Reality Is Not What It Seems is Carlo Rovelli's quantum loop gravity for the layman. Rovelli writes really good prose, and he covers the history of physics all the way from the ancient Greeks to Einstein, Heisenberg, and Bohr. The descriptions are vivid and easy reading, and the launch into quantum loop gravity stalls a bit as he tries to avoid math, but then he carries right along into the reasons why Quantum Loop gravity is important and what the implication is for the existence of time and why it appears the way it is in general relativity.

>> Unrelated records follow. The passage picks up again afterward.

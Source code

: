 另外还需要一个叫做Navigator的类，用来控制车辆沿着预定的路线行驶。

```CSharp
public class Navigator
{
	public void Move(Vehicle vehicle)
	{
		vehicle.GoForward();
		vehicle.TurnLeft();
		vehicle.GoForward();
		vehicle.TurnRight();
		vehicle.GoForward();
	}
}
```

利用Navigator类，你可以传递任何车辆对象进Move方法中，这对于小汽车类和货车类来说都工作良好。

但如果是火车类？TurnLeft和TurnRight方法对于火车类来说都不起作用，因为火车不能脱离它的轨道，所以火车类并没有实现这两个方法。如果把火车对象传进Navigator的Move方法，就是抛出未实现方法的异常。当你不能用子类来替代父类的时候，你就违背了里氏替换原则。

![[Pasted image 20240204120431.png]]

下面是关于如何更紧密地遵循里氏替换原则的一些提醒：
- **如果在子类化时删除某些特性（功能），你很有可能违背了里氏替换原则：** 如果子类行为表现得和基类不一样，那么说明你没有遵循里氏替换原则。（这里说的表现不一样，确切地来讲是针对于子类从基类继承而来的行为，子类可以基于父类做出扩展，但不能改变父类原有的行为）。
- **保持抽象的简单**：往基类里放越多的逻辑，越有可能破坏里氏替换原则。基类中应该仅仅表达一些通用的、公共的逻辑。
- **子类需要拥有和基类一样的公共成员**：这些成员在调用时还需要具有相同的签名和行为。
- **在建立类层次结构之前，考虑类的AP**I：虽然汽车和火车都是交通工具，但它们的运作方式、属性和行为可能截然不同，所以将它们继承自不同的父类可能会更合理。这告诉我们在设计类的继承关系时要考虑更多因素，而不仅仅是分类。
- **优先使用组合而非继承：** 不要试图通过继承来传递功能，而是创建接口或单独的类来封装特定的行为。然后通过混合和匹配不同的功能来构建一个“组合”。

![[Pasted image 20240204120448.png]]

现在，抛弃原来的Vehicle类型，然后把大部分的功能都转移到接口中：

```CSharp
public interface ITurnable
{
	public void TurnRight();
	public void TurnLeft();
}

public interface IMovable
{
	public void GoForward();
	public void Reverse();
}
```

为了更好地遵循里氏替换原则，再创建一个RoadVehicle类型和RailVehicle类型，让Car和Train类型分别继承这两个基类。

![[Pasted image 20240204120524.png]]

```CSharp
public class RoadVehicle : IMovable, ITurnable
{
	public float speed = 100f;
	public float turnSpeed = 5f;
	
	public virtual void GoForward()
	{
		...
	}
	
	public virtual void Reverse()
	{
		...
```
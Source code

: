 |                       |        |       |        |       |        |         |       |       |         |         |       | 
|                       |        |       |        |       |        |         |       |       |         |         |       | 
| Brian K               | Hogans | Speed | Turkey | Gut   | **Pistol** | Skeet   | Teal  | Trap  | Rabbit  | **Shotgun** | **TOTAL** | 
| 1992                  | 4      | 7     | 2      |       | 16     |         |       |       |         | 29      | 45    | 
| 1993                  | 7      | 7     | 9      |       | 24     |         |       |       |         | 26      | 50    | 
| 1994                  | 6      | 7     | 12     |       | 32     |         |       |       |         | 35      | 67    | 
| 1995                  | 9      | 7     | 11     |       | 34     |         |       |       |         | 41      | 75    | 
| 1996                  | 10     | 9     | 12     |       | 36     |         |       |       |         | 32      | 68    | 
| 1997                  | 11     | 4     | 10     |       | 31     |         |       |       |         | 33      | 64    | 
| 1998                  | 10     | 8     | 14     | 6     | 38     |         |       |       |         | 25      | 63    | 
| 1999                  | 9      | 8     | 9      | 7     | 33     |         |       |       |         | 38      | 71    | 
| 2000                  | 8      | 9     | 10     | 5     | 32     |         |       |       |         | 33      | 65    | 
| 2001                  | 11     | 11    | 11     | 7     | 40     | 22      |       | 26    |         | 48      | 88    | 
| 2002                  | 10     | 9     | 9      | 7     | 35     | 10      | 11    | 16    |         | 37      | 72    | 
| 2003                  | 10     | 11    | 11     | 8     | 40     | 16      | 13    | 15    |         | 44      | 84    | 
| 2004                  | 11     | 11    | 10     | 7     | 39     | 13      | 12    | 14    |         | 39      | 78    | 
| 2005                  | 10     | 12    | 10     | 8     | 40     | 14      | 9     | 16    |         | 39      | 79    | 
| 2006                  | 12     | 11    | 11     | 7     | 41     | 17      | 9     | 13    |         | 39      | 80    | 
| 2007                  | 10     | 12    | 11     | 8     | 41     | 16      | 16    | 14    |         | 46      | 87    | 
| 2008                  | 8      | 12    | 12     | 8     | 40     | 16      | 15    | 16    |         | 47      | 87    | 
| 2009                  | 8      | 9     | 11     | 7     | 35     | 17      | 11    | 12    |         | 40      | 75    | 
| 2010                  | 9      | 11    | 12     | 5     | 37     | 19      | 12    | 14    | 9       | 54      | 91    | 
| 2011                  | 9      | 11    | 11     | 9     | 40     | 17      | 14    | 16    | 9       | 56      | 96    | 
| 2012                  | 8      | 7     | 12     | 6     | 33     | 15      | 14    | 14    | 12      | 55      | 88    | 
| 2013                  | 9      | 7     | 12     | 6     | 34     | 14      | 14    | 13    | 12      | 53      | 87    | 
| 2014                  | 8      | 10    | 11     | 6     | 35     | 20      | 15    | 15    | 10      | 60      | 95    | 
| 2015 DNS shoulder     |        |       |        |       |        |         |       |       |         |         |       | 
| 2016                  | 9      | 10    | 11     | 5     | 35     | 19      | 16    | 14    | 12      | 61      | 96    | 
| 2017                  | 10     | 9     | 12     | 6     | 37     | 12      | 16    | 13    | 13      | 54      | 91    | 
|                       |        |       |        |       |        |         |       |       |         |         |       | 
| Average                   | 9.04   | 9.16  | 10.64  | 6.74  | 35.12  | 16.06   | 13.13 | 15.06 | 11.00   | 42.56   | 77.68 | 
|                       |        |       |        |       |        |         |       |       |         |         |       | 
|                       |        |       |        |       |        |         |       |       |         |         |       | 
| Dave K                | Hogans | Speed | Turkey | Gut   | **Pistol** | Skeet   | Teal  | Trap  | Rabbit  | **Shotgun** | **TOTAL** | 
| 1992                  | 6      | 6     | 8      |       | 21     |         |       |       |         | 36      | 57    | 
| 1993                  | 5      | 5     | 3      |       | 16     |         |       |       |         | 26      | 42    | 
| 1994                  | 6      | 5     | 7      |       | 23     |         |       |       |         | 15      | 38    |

The idea is that at the quantum level you have events linked together in a topology, which relates events to each other. Time, then, is an emergent property of a lot of quantum events at the aggregate level. He then points out that if quantum loop gravity shows that space has a minimum size, then a lot of the singularities in existing theories go away.
Finally, what I love about the book is its defense of science and the scientific method:
The answers given by science, then, are not reliable because they are definitive. They are reliable because they are not definitive. They are reliable because they are the best available today. And they are the best we have because we don’t consider them to be definitive, but see them as open to improvement. It’s the awareness of our ignorance that gives science its reliability. And it is reliability that we need, not certainty. We don’t have absolute certainty, and never will have it unless we accept blind belief. The most credible answers are the ones given by science, because science is the search for the most credible answers available, not for answers pretending to certainty....science and religion frequently find themselves on a collision course. Not because science pretends to know ultimate answers, but precisely for the opposite reason: because the scientific spirit distrusts whoever claims to be the one having ultimate answers or privileged access to Truth. This distrust is found to be disturbing in some religious quarters. It is not science that is disturbed by religion: there are certain religions that are disturbed by scientific thinking. To accept the substantial uncertainty of our knowledge is to accept living immersed in ignorance, and therefore in mystery. To live with questions to which we do not know the answers. Perhaps we don’t know them yet or, who knows, we never will. (kindle loc 2772-2782)
Short, eloquent, and easy to read. There's nothing about this book not to recommend.